(746d) Explicit Nonlinear Collective Variables and Biased Molecular Dynamics Using Autoencoders

Authors: 
Ferguson, A. L., University of Illinois at Urbana-Champaign
Chen, W., University of Illinois at Urbana-Champaign
Macromolecular and biomolecular folding landscapes typically contain high free energy barriers that impede efficient sampling of the thermally accessible configurational space by conventional molecular dynamics simulation. Biased sampling approaches (e.g., umbrella sampling, metadynamics, adaptive biasing force) seek to improve sampling by artificially driving the simulation along some collective variables (CVs) to accelerate exploration of configurational space. The success of these methods critically depends on the availability of good CVs that are associated with the important collective dynamical transitions, span the accessible phase space, and do not contain latent free energy barriers. Nonlinear dimensionality reduction techniques (e.g., Laplacian eigenmaps, diffusion maps, Isomap, locally linear embedding) can systematically identify appropriate CVs as nonlinear combinations of molecular degrees of freedom corresponding to the collective molecular motions.
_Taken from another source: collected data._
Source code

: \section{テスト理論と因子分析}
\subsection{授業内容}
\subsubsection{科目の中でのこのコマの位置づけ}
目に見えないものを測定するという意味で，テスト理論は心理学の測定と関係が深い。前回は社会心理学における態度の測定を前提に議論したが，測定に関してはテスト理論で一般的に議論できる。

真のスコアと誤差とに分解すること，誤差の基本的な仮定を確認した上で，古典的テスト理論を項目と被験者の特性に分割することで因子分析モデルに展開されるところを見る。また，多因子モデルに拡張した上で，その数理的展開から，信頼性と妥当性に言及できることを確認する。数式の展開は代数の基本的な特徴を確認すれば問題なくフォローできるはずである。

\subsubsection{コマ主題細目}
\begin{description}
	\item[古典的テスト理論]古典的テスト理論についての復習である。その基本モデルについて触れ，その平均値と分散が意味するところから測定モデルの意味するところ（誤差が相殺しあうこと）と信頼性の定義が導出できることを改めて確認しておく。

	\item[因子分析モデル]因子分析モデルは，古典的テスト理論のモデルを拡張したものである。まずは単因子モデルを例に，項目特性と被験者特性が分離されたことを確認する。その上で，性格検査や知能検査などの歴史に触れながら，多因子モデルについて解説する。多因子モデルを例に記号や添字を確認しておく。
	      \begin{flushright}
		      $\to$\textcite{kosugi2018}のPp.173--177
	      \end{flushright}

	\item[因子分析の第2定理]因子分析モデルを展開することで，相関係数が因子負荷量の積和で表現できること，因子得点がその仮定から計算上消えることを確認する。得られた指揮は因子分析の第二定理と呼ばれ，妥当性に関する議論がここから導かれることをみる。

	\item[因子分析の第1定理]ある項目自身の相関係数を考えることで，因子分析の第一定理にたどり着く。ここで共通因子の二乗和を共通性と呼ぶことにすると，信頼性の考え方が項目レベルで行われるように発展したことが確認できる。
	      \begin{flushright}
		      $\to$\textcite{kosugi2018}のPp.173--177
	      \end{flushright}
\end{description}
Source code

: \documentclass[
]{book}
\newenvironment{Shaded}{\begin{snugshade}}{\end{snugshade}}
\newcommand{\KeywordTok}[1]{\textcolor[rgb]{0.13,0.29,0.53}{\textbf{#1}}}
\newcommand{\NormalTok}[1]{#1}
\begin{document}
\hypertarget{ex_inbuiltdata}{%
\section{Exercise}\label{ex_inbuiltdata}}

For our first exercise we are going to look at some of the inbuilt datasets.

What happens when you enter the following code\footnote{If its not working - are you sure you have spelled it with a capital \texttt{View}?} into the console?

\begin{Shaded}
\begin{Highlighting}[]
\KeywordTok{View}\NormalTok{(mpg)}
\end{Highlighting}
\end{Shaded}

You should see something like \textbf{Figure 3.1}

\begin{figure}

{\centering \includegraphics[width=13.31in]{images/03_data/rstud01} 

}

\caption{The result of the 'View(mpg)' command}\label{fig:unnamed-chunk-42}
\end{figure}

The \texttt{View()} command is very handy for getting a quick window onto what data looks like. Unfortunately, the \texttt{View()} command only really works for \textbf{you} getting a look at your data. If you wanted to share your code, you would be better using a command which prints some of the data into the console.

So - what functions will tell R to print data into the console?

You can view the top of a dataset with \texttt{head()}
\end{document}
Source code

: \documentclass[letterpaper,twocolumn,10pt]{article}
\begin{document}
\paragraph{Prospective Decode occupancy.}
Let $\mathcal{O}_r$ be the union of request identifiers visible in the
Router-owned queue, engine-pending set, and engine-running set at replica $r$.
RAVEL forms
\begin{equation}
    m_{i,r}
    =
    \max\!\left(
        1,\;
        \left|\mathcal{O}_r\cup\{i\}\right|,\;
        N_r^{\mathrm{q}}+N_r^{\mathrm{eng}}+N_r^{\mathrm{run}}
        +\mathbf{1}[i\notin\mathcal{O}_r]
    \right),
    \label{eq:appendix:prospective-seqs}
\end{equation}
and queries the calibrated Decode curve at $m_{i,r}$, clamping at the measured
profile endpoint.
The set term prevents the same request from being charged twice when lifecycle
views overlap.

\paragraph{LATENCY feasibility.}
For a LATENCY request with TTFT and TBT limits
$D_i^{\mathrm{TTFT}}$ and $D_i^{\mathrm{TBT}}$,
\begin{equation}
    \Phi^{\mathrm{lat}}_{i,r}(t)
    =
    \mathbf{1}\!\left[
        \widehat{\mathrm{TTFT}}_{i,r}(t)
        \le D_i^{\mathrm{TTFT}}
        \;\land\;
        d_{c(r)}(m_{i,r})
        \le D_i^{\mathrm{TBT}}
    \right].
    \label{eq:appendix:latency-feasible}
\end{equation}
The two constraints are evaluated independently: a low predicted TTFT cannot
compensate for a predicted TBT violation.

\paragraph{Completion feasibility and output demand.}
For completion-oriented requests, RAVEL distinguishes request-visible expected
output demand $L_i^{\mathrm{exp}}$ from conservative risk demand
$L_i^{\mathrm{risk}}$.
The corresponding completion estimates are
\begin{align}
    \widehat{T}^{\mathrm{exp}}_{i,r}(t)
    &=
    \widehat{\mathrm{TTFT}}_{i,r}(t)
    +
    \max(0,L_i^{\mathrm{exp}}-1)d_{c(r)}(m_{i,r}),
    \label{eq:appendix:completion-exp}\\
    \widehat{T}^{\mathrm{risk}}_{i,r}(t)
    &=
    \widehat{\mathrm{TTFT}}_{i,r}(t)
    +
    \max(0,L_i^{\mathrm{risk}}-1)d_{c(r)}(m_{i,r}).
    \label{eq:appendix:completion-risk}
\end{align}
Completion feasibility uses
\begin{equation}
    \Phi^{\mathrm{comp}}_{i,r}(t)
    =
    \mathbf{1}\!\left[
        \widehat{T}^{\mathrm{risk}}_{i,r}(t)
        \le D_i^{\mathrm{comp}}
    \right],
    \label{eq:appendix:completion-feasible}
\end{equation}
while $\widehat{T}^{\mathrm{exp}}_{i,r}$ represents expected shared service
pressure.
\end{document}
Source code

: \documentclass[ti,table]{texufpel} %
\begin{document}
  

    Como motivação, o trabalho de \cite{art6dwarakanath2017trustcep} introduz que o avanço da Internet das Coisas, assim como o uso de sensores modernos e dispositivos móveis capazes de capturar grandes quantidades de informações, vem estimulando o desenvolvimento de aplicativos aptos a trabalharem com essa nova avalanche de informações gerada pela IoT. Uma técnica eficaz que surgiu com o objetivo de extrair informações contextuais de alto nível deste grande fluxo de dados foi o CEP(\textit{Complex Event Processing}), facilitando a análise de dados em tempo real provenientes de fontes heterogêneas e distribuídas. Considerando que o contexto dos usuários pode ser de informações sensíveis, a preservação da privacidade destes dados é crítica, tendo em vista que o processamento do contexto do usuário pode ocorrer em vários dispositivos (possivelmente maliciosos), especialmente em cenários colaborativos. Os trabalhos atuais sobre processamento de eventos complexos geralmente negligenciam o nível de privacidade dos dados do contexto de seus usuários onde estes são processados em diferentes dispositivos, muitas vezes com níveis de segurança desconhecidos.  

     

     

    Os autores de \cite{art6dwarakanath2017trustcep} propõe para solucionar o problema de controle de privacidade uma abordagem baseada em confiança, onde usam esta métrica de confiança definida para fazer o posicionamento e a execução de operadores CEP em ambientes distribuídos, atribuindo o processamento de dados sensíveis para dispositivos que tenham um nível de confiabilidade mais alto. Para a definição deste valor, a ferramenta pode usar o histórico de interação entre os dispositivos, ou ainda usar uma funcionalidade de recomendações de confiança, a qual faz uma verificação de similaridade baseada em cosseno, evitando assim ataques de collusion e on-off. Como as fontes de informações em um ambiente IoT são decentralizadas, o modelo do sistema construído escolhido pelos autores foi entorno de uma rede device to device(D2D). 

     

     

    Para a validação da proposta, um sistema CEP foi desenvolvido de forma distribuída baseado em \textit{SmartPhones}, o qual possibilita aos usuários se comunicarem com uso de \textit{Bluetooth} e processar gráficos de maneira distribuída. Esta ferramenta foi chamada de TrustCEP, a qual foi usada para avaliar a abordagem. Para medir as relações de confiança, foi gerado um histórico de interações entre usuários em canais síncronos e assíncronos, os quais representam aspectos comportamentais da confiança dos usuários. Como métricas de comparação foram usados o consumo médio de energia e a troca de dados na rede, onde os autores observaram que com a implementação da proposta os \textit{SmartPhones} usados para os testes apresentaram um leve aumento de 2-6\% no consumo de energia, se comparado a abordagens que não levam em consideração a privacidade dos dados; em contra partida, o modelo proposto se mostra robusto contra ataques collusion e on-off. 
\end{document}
A critical impediment to implementing these CVs within biased molecular dynamics simulations is the unavailability of an explicit functional relationship between the CVs and atomic coordinates, which precludes the mapping of biasing forces in the CVs to real-space forces on the atoms. Innovative resolutions of this fundamental difficulty have been proposed by using the CVs to initialize unbiased simulations in undersampled regions1, construct approximate parameterizations of the CVs in basis functions centered on representative molecular configurations2, employ restriction/lifting and coarse-grained projection between the molecular and CV descriptions3, and perform biased sampling in proxy physical variables correlated with the collective CVs4.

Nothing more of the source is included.